Dataset entries
● ● ● ●

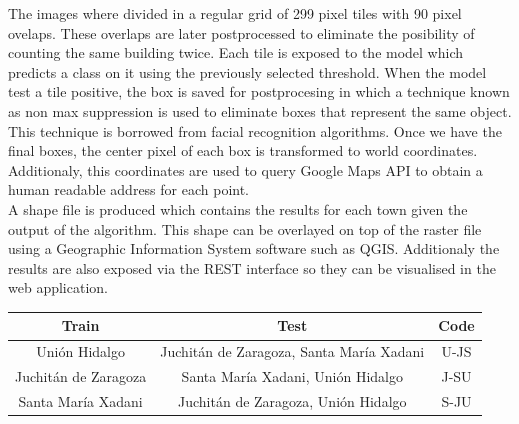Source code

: The images where divided in a regular grid of 299 pixel tiles with 90 pixel ovelaps. These overlaps are later postprocessed to eliminate the posibility of counting the same building twice. Each tile is exposed to the model which predicts a class on it using the previously selected threshold. When the model test a tile positive, the box is saved for postprocesing in which a technique known as non max suppression is used to eliminate boxes that represent the same object. This technique is borrowed from facial recognition algorithms. Once we have the final boxes, the center pixel of each box is transformed to world coordinates. Additionaly, this coordinates are used to query Google Maps API to obtain a human readable address for each point.\\

A shape file is produced which contains the results for each town given the output of the algorithm. This shape can be overlayed on top of the raster file using a Geographic Information System software such as QGIS. Additionaly the results are also exposed via the REST interface so they can be visualised in the web application.\\






\begin{center}
  \begin{tabular}{|c|c|c|}
    \hline
    Train                  &Test                                           &Code \\ \hline
    Uni\'on Hidalgo        &Juchit\'an de Zaragoza, Santa Mar\'ia Xadani   &U-JS \\ \hline
    Juchit\'an de Zaragoza &Santa Mar\'ia Xadani, Uni\'on Hidalgo          &J-SU \\ \hline
    Santa Mar\'ia Xadani   &Juchit\'an de Zaragoza, Uni\'on Hidalgo        &S-JU \\ 
    \hline
  \end{tabular}
\end{center}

● ● ● ●

== Goal of the exercise ==
Each line above holding the string "Zaragoza" counts once; please report the total and nothing more.

== Solution ==
3